● What the task asks: Take the listing and give it again exactly, from its first line to its last line.

━━━━━━━━

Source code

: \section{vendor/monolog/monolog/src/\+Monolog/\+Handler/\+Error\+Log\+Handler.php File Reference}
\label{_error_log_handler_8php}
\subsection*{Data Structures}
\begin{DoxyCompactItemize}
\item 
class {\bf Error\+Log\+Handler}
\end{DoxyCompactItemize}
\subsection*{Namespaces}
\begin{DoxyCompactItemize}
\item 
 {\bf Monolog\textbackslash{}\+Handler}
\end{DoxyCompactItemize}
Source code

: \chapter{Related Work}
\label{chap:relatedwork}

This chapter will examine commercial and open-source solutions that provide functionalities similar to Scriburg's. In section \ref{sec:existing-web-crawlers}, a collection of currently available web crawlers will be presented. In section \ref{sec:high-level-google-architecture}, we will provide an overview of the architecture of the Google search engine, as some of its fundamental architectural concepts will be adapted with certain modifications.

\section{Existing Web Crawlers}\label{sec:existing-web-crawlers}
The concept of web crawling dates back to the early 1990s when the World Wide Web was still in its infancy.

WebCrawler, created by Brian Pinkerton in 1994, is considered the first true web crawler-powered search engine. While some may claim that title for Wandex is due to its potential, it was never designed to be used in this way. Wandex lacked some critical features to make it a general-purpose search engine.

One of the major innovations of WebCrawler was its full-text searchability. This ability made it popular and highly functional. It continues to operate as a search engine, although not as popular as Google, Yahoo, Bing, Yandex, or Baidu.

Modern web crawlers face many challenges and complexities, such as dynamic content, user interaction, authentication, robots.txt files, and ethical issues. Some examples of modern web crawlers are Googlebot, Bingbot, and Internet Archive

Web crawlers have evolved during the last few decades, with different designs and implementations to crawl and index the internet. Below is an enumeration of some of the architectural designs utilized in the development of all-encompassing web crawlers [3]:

━━━━━━━━

● Expected output:
Source code

: \section{vendor/monolog/monolog/src/\+Monolog/\+Handler/\+Error\+Log\+Handler.php File Reference}
\label{_error_log_handler_8php}
\subsection*{Data Structures}
\begin{DoxyCompactItemize}
\item 
class {\bf Error\+Log\+Handler}
\end{DoxyCompactItemize}
\subsection*{Namespaces}
\begin{DoxyCompactItemize}
\item 
 {\bf Monolog\textbackslash{}\+Handler}
\end{DoxyCompactItemize}
Source code

: \chapter{Related Work}
\label{chap:relatedwork}

This chapter will examine commercial and open-source solutions that provide functionalities similar to Scriburg's. In section \ref{sec:existing-web-crawlers}, a collection of currently available web crawlers will be presented. In section \ref{sec:high-level-google-architecture}, we will provide an overview of the architecture of the Google search engine, as some of its fundamental architectural concepts will be adapted with certain modifications.

\section{Existing Web Crawlers}\label{sec:existing-web-crawlers}
The concept of web crawling dates back to the early 1990s when the World Wide Web was still in its infancy.

WebCrawler, created by Brian Pinkerton in 1994, is considered the first true web crawler-powered search engine. While some may claim that title for Wandex is due to its potential, it was never designed to be used in this way. Wandex lacked some critical features to make it a general-purpose search engine.

One of the major innovations of WebCrawler was its full-text searchability. This ability made it popular and highly functional. It continues to operate as a search engine, although not as popular as Google, Yahoo, Bing, Yandex, or Baidu.

Modern web crawlers face many challenges and complexities, such as dynamic content, user interaction, authentication, robots.txt files, and ethical issues. Some examples of modern web crawlers are Googlebot, Bingbot, and Internet Archive

Web crawlers have evolved during the last few decades, with different designs and implementations to crawl and index the internet. Below is an enumeration of some of the architectural designs utilized in the development of all-encompassing web crawlers [3]:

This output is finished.